She was trying to explain something to me, just exactly how she wanted me to open the cheese so that the wax held together, and I wasn’t getting it. She was getting increasingly frustrated, her voice rising. I was getting increasingly agitated, my voice rising and hardening. Eventually she was yelling at me and I was yelling right back at her not to yell at me, which always feels so stupid. So I changed tact. I summoned all kindness and patience and carefully evened my voice out. “I can’t just let you yell at me anymore. I’m going to stop listening until you stop yelling.” A threat obviously, in retrospect, though it didn’t seem so at the time. I don’t believe in threats, partly because we are incapable of upholding most of them. But there I was.
She immediately broke out into tortured sobs and I felt the regret flood in for a move I could no longer take back. She crawled under the table and wailed for several minutes before the words finally came. A pivotal moment in any mama’s life.

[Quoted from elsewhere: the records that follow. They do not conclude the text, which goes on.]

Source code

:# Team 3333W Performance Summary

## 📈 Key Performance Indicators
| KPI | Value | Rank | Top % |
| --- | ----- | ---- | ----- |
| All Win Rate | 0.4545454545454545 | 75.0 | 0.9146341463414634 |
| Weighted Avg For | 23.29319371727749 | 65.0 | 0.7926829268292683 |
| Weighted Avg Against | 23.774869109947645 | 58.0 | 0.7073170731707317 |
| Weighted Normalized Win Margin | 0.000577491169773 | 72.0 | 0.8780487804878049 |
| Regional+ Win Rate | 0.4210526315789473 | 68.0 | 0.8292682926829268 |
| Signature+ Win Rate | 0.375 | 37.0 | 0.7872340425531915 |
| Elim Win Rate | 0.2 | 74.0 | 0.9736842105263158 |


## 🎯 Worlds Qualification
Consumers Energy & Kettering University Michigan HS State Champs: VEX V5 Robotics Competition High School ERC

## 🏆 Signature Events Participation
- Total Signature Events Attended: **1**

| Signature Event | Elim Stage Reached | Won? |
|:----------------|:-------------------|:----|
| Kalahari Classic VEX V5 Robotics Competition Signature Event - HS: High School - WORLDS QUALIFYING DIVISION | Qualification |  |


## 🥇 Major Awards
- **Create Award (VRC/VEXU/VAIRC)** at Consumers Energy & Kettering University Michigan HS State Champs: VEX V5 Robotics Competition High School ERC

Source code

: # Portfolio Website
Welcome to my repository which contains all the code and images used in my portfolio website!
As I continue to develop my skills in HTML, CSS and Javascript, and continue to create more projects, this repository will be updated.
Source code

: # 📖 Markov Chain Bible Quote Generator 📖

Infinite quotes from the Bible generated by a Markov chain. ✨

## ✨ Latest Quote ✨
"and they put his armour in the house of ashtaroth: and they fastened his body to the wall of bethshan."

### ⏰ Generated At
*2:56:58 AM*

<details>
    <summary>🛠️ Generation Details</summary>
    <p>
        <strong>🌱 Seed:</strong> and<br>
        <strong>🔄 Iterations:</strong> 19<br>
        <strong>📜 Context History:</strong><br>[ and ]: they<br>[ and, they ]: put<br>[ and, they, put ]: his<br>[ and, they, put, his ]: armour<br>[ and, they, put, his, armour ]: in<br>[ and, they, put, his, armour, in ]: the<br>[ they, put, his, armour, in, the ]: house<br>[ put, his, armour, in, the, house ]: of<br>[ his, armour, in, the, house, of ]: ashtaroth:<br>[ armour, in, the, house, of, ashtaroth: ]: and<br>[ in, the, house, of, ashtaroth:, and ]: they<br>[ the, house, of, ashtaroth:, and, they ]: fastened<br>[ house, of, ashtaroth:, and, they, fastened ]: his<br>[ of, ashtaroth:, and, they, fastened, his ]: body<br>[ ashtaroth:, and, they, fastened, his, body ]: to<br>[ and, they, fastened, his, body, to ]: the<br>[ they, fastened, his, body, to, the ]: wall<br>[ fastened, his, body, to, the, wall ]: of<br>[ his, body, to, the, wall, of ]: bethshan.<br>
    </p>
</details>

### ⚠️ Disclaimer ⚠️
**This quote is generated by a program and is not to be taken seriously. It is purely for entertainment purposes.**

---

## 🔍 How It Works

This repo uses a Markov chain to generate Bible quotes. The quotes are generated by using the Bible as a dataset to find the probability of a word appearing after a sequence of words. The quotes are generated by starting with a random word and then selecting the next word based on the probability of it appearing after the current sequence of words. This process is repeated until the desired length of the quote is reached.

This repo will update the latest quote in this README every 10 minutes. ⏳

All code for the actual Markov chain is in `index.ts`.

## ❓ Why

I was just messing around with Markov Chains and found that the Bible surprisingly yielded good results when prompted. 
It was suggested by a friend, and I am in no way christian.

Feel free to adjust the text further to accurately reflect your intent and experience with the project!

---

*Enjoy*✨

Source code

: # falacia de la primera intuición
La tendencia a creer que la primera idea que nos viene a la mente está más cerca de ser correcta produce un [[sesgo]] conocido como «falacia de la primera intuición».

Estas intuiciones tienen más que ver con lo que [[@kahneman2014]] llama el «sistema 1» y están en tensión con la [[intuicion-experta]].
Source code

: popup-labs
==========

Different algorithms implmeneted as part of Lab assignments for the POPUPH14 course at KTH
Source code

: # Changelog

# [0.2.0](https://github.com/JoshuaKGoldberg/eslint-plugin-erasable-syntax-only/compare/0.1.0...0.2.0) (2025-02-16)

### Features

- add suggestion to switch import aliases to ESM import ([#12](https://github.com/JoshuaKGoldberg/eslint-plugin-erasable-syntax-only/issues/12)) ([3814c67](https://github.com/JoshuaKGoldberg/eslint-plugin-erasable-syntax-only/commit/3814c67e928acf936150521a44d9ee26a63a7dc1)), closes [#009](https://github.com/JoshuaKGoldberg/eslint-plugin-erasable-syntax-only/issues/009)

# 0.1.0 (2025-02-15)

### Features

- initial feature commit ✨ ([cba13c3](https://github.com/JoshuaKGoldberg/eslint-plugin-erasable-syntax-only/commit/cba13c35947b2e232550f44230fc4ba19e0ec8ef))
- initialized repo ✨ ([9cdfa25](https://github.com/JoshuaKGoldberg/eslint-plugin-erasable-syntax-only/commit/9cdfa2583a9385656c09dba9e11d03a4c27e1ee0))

“You don’t love me! You don’t love me!”
There was some mad in her voice, and certainly a little drama, but so much raw emotional devastation that I wanted to cry. I came over and crouched beside the table, explaining as I have before that no matter how mad I get, or how much I don’t like the things she is doing at the time, I always, always love her. “The love is the part that doesn’t go away, ever.” I say.
But she’s too wild to hear me. If you don’t have a child like mine, you might not understand what I’m talking about. You might make the mistake of thinking I am describing a fit. It is not a fit, she has those too sometimes. These are different. I understand them because she is my daughter and the fruit did not fall far from the tree. We are sensitive. Not that we are easily thrown into oblivion– in fact we are both, in a sense, fairly stable. But that oblivion, when we do hit it, is exceptionally engulfing and terrifying. The difference is that I have always been stoic and private. I experience life and emotions on an extreme level, but I do no share that level with the world or almost anybody at all. I keep it all locked up healthily inside. My Girl on the other hand, is expressive.
At any rate, she screams at me to talk to her, then when I do, screams at me to stop talking. There is a lot of screaming, while I go back and forth between trying to calmly and undramatically reach out to her, and tending the soup on the stove (see this old post about her 2yo fits for the story of how I arrived at this “technique”). Eventually she starts to calm down and, still teary, asks to watch a movie. “Sure,” I say. “Will you come out and sit with me for a minute first?”
She hesitates, but climbs out onto my lap. “Mama,” she says, still upset but quickly deflating, “You never say ‘please’ when you’re mad!” She says this to me often. I don’t think it’s really about the please, I think it’s about the way that I get mad and then stop being kind and caring, the way she thinks a mama should be. I think that she feels upset that I am not consistently nice, not realizing that she is asking me to be inhumanly perfect.
“You’re right.” I say, “You know I honestly just forget. When we’re mad, we kind of forget how to be nice.” Which is certainly true. Ideally, as perfect people, we would hold it together even when we were mad, and all of our actions would be intentional. We would be like practice scenarios at the counselor’s office. But in real life we get mad and lose it. We are all of us imperfect, by a long shot.
I try to explain all of this to her, and suddenly I realize that the solution to human imperfection is forgiveness, and that I have to explain forgiveness to her. That the concept is essential to her right now. She needs to be able to forgive me, and to understand that I forgive her. She needs a way to deal with the budding knowledge that I am not perfect and that that’s okay, she is not perfect and that’s okay. That we get mad, and we get over it, and we have a special way out of it, a special human way that we move forward with love.
I stumble around, trying to figure out how to define forgiveness to a 5 year old. I tell her that when someone does something you don’t like and it makes you mad, forgiveness is “accepting that they aren’t perfect and loving them anyway.” To which she says, predictably, “What’s ‘accepting?’”
….Shit. Then I have a little brilliance. “When you were under the table, you were still really mad at me. And when I asked you to come out and sit with me, you kind of didn’t want to, right? ‘Cause you still felt mad? But you did anyway, you came out and let me put some love on you. That’s what forgiveness is. Forgiveness is when you came out from under the table.”
I don’t know if it worked. It’s a big concept, and probably takes time. I had honestly never even thought about it before. Like so many milestones my kids have hit that I had never thought about. And maybe she’s not even really ready yet, but it’s a start.